*** Block opens ***

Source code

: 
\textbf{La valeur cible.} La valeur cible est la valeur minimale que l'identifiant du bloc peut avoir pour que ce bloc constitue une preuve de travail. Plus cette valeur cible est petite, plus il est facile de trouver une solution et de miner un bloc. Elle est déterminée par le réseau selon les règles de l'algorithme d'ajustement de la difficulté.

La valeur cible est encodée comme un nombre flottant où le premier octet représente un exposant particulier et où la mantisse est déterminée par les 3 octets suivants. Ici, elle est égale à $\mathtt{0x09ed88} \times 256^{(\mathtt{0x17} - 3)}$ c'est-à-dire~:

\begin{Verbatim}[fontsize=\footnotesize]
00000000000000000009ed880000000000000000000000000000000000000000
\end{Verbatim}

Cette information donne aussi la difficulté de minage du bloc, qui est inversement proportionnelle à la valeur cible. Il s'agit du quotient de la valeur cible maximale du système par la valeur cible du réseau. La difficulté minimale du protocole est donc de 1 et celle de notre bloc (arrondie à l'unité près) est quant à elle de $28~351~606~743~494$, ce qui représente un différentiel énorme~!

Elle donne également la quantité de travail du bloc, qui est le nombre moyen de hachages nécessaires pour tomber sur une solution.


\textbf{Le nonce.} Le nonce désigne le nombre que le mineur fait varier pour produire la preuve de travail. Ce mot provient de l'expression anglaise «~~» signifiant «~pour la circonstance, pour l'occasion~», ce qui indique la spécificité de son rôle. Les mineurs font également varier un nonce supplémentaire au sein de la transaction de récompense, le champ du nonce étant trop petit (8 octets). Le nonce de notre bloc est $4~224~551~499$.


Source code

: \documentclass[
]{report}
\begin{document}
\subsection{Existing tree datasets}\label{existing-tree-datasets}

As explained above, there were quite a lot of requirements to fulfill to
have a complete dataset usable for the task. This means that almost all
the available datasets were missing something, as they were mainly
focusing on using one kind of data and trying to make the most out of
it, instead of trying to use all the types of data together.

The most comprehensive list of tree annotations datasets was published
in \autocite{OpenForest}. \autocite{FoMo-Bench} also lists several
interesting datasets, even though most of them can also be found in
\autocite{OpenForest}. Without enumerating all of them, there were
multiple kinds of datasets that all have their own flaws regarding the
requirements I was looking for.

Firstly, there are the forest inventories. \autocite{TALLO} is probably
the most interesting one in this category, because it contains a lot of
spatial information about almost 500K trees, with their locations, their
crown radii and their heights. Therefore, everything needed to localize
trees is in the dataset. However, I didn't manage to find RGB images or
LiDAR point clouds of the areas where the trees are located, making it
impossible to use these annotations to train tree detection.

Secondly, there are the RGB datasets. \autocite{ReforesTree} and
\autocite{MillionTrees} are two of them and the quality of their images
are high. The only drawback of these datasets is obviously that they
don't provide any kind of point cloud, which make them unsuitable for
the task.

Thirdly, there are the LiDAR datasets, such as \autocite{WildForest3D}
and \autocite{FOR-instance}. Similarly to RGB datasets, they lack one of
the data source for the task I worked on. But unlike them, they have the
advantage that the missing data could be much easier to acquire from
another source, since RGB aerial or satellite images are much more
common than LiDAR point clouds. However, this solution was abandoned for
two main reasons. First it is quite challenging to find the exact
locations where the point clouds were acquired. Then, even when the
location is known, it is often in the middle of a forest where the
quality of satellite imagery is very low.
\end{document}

*** Block closes ***

* Work instruction
Above are the entries. Output exactly the lines beginning with the line that has "the most interesting" and ending with the line that has "crown radii and".

* Result for this exercise
the most interesting one in this category, because it contains a lot of
spatial information about almost 500K trees, with their locations, their
crown radii and their heights. Therefore, everything needed to localize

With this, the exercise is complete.